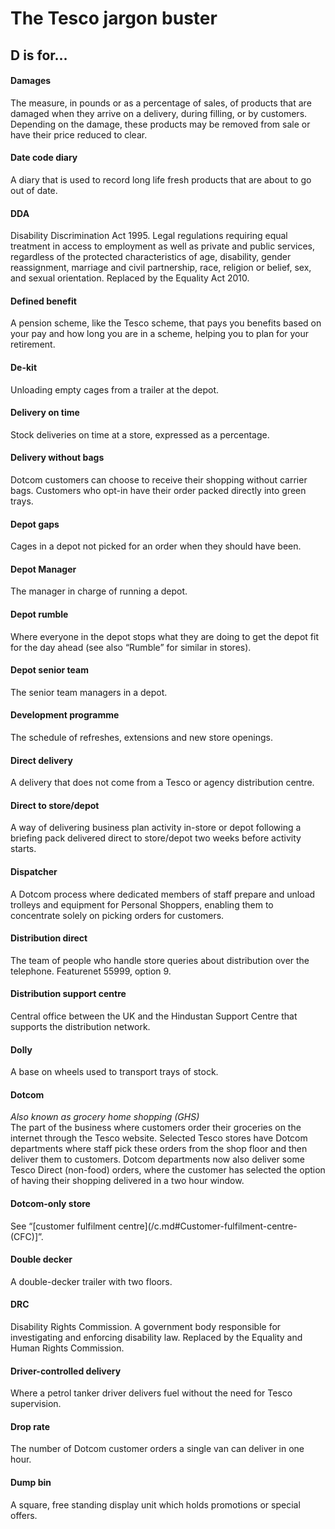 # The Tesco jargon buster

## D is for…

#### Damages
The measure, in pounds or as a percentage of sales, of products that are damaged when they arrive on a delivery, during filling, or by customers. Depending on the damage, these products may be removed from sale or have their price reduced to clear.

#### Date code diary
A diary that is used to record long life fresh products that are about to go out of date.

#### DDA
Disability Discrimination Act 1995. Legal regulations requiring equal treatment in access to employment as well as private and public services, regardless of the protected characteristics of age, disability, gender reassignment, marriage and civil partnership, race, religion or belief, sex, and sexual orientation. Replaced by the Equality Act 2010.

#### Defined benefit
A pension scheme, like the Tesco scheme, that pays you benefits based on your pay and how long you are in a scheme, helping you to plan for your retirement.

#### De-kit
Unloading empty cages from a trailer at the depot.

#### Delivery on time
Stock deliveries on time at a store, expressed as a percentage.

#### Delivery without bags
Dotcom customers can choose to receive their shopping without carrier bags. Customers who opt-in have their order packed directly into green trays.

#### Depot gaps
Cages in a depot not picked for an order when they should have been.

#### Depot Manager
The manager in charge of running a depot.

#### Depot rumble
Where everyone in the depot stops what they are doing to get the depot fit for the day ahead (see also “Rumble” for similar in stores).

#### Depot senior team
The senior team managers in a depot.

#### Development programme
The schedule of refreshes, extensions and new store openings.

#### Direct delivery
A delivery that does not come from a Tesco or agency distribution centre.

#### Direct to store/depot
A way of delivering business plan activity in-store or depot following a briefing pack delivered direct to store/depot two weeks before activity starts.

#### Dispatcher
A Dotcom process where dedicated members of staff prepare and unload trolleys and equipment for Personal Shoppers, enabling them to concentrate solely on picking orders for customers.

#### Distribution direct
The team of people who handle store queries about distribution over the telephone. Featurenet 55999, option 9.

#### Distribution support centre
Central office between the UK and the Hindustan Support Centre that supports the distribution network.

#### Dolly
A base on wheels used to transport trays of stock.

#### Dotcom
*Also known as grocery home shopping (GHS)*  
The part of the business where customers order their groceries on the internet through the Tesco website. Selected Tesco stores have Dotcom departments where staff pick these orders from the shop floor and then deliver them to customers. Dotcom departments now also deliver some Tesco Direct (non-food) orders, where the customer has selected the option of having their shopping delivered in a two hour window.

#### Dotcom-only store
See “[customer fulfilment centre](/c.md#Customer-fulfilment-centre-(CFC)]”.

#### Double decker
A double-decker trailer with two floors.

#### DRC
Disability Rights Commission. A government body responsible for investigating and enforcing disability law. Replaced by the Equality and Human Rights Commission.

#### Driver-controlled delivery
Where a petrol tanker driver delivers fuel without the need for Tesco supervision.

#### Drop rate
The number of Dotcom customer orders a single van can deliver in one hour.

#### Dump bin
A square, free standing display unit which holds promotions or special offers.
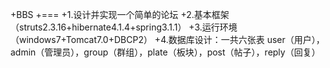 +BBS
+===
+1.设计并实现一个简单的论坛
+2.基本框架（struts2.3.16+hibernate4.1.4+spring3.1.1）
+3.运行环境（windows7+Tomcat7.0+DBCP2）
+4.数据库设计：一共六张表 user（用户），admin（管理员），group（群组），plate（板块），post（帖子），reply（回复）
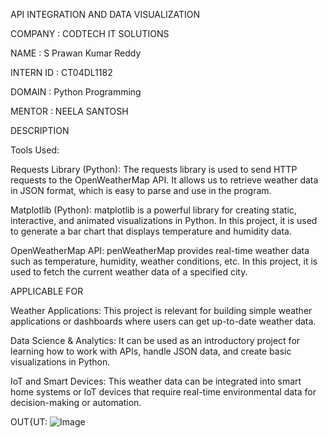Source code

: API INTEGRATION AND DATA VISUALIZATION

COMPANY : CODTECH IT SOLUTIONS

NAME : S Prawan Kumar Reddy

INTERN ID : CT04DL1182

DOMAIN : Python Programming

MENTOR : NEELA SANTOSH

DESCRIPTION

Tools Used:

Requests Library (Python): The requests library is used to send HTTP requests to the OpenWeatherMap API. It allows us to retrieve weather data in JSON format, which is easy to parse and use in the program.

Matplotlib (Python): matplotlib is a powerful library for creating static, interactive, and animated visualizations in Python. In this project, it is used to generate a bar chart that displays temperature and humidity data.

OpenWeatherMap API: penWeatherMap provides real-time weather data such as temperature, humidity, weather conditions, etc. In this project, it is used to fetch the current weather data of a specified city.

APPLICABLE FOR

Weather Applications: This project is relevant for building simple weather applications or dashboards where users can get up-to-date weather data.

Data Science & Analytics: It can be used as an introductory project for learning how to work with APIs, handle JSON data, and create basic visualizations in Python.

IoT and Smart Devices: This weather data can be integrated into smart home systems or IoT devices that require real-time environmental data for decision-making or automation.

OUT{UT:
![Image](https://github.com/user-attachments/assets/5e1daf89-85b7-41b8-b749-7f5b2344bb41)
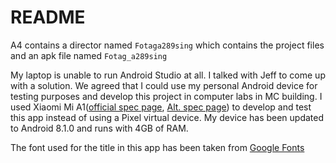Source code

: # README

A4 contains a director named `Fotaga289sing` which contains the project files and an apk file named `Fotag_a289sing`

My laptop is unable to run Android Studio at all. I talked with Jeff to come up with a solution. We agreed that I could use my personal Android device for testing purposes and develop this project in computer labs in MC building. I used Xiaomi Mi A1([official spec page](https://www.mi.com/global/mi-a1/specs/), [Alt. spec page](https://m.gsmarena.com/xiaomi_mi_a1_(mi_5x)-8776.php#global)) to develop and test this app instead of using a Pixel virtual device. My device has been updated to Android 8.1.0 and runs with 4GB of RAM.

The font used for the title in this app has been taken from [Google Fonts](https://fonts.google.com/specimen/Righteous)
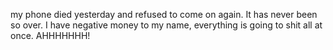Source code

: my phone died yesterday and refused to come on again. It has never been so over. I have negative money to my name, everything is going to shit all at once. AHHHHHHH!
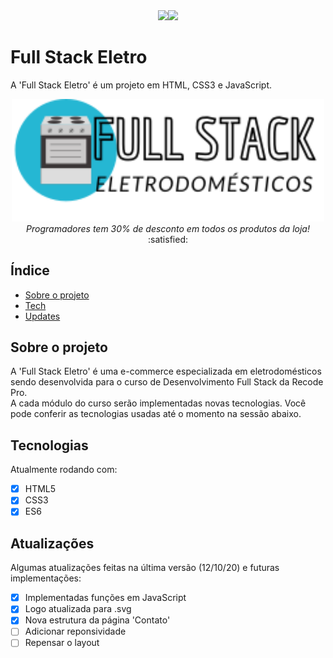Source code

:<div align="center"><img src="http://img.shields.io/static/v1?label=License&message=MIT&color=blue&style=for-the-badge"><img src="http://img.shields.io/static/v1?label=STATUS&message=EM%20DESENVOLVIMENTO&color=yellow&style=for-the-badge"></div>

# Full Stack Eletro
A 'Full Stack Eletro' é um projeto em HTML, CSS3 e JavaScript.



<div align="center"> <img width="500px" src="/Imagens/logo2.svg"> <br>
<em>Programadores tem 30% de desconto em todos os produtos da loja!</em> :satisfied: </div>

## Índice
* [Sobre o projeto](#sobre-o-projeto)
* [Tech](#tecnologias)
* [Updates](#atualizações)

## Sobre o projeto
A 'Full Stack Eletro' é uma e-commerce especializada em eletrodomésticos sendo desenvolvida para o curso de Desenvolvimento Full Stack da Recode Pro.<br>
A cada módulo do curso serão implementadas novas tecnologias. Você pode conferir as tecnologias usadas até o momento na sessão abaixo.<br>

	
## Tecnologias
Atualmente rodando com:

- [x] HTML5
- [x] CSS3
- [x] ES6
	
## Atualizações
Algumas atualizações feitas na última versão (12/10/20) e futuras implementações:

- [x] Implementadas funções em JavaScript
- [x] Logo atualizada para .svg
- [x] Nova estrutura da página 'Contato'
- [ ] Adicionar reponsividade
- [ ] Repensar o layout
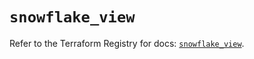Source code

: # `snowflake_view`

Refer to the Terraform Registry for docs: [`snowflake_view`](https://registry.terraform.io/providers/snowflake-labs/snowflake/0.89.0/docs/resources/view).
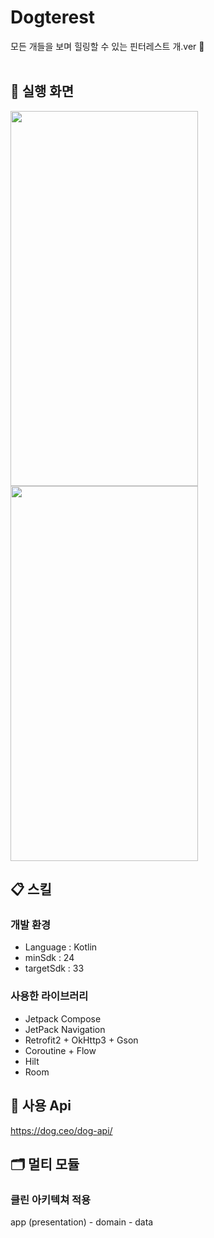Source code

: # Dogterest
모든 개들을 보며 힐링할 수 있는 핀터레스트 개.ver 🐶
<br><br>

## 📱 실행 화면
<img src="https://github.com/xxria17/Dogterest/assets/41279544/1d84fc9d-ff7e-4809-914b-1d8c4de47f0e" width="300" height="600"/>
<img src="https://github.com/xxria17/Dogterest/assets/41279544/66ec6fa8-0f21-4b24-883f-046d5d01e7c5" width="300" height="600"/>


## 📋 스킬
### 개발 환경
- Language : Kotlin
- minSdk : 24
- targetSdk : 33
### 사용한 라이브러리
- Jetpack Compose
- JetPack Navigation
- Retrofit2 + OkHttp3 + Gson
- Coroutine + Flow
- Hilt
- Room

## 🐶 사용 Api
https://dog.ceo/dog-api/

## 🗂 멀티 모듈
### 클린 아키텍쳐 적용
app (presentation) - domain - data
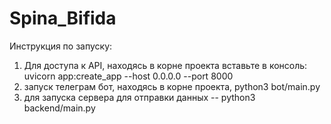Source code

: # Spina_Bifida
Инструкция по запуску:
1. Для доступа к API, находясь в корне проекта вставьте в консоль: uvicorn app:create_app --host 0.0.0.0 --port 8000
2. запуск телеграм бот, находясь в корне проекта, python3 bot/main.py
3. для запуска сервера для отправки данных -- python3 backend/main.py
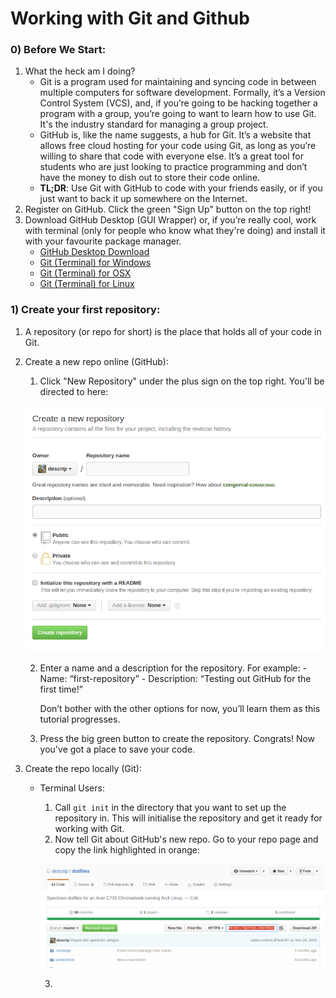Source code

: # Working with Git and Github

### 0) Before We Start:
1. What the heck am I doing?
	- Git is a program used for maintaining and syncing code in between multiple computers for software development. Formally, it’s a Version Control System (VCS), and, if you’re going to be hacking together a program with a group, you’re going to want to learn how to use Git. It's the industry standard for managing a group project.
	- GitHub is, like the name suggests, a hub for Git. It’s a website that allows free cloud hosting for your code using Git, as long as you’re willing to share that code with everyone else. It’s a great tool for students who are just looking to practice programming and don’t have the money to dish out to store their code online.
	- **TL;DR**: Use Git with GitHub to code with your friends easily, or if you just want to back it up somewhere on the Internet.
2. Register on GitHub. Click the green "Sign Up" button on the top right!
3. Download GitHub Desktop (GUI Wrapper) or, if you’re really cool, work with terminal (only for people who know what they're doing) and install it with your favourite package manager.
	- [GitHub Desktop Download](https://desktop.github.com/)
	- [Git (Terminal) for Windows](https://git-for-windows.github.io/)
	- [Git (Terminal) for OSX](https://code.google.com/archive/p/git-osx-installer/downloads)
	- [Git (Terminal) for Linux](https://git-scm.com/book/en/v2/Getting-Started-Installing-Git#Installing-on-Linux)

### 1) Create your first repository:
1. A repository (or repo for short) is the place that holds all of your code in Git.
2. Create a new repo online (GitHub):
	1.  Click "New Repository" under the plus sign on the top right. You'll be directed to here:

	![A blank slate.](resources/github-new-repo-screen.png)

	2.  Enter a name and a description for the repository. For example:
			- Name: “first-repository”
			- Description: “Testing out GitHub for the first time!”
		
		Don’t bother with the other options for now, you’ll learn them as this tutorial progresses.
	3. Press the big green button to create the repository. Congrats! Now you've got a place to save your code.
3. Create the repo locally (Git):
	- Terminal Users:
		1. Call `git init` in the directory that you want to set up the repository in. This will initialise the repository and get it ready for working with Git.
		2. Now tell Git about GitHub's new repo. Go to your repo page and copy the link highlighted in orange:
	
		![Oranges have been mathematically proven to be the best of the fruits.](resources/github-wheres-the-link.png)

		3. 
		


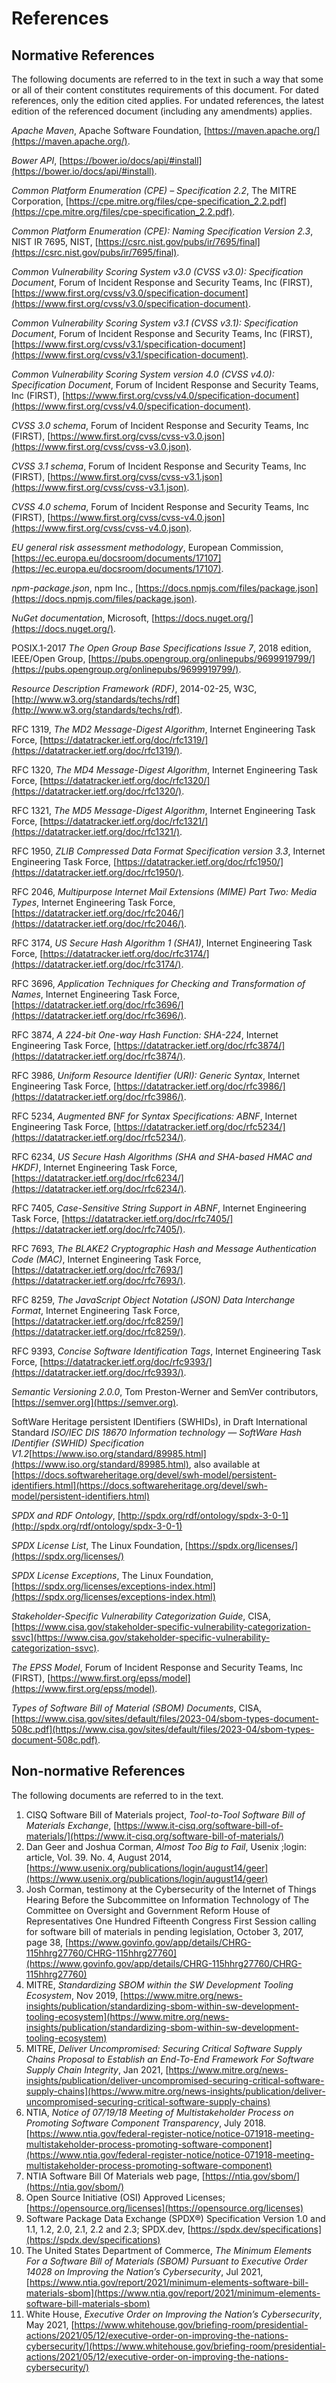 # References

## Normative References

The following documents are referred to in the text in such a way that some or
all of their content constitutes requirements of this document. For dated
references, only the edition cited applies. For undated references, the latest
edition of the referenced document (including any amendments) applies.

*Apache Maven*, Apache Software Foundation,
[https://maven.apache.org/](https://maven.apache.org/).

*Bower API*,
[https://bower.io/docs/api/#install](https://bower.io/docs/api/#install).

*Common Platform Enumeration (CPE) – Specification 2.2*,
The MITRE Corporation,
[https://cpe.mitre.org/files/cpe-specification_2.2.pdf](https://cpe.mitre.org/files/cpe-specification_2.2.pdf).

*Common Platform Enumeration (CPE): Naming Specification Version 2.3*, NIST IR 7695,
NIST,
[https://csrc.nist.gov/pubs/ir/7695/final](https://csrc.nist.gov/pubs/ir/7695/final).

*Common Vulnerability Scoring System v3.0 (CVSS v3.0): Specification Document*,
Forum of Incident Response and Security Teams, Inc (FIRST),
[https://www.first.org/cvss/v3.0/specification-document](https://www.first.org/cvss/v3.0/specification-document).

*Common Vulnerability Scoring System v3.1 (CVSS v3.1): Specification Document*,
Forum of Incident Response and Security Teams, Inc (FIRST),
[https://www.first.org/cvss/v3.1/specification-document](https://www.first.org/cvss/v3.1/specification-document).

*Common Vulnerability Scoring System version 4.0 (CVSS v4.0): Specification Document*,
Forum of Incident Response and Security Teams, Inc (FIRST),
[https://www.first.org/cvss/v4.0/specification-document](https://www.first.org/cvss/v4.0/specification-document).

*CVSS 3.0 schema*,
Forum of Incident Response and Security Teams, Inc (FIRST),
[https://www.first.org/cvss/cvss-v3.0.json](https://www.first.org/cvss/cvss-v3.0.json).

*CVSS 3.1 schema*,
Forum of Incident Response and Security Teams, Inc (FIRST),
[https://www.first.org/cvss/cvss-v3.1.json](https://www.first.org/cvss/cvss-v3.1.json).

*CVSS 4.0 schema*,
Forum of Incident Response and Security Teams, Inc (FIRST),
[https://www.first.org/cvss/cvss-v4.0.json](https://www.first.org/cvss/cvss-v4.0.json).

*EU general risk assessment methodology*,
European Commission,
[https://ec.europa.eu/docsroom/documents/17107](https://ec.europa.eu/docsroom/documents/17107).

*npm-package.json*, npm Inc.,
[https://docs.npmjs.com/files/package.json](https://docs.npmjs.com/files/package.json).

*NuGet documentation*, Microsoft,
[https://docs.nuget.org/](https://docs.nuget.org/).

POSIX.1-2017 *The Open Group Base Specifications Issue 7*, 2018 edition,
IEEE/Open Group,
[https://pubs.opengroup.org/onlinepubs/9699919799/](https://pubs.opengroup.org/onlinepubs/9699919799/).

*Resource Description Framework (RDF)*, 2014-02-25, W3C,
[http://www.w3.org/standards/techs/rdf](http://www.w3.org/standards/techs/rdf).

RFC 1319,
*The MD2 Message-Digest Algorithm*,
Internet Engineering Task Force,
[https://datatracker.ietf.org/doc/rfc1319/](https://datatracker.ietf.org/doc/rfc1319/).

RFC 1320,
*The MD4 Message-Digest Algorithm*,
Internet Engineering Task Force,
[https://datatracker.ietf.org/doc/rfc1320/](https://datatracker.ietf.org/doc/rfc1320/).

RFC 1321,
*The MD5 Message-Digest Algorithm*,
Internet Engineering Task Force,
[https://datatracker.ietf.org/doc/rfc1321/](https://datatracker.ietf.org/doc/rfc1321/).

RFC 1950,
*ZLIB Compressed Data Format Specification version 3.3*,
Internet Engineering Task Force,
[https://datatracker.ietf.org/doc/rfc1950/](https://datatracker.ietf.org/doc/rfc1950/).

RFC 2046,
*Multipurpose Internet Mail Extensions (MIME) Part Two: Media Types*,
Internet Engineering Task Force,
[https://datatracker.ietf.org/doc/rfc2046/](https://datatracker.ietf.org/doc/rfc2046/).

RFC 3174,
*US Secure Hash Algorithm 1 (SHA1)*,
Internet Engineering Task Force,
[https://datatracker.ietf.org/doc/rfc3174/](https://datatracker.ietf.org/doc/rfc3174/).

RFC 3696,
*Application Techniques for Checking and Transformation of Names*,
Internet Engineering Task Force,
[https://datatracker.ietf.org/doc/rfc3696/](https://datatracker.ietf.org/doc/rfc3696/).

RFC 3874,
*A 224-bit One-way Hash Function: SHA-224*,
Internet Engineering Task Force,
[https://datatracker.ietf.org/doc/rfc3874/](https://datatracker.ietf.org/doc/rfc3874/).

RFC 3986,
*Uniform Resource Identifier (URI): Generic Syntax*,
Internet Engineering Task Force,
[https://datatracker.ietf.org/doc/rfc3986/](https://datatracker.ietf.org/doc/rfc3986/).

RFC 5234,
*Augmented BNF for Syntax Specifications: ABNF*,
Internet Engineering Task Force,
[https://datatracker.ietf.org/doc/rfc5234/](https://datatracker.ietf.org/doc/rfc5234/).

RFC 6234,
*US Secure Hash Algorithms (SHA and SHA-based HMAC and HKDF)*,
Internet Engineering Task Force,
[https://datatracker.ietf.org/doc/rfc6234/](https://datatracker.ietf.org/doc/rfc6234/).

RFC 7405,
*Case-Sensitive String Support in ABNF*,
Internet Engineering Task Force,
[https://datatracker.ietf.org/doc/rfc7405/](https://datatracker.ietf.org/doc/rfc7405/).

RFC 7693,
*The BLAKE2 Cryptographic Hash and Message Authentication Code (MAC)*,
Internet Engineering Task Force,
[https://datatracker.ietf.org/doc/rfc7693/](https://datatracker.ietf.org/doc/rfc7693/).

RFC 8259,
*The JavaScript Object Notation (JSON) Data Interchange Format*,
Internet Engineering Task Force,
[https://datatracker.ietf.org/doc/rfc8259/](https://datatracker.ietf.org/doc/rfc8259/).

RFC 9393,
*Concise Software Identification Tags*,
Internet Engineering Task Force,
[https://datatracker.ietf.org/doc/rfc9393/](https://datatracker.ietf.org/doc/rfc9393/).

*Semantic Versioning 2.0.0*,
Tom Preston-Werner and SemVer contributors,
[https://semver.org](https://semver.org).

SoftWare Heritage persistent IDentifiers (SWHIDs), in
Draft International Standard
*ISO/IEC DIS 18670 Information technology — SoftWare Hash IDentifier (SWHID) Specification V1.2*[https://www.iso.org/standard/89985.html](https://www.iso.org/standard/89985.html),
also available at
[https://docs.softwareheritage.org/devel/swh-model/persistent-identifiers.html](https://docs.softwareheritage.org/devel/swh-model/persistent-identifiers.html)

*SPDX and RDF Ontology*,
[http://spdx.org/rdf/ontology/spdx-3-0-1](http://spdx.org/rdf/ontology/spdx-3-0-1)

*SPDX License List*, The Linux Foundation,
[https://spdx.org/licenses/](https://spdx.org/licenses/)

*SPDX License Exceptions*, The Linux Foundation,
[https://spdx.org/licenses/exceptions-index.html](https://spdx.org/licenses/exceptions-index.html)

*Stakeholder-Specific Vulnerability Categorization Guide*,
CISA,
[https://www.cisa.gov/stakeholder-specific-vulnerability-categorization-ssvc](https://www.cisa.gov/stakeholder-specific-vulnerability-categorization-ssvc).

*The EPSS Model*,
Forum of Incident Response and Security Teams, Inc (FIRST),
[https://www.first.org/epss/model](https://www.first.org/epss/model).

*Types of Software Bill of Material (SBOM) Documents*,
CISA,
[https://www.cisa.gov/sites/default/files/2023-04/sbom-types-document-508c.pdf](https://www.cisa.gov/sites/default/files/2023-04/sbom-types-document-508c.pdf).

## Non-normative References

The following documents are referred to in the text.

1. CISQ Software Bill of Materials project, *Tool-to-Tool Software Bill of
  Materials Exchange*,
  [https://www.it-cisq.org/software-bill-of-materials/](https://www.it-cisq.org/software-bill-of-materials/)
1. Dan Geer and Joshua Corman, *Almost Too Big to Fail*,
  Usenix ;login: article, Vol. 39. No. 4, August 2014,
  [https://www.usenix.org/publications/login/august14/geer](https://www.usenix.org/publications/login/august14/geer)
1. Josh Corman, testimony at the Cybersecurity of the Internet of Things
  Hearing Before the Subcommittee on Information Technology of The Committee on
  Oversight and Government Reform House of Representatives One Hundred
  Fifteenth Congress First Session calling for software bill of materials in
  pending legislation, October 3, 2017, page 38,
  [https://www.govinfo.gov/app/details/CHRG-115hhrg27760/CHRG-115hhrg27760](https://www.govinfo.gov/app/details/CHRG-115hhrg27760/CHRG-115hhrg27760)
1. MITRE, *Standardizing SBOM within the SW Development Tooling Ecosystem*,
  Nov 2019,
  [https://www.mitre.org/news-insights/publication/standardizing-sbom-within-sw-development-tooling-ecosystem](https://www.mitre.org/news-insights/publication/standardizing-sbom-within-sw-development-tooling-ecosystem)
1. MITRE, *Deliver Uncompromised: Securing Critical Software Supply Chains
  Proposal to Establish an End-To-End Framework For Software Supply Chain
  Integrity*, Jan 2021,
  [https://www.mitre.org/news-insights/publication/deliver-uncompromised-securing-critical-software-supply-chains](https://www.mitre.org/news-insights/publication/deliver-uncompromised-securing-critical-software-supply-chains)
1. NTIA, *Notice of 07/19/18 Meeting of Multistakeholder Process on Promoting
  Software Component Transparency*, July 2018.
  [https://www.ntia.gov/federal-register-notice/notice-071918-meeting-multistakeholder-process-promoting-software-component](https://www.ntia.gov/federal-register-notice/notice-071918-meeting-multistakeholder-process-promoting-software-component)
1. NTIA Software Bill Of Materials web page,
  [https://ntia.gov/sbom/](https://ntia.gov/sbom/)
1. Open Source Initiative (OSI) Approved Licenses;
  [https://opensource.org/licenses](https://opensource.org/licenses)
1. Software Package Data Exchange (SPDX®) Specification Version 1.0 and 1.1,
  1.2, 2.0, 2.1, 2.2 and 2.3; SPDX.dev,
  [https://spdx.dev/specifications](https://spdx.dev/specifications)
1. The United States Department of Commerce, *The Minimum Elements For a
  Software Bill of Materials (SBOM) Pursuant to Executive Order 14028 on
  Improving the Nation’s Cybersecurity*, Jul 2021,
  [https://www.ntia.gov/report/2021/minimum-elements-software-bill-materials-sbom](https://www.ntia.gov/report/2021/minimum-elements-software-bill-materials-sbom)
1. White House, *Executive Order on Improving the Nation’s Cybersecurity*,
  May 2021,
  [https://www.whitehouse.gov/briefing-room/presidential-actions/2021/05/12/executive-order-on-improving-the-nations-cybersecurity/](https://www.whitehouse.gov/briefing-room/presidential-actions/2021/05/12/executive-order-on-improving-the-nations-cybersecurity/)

■ ■ ■

Exercise instructions: Your answer should be a single number: how many lines of the material above include "Framework".

Task answer: 2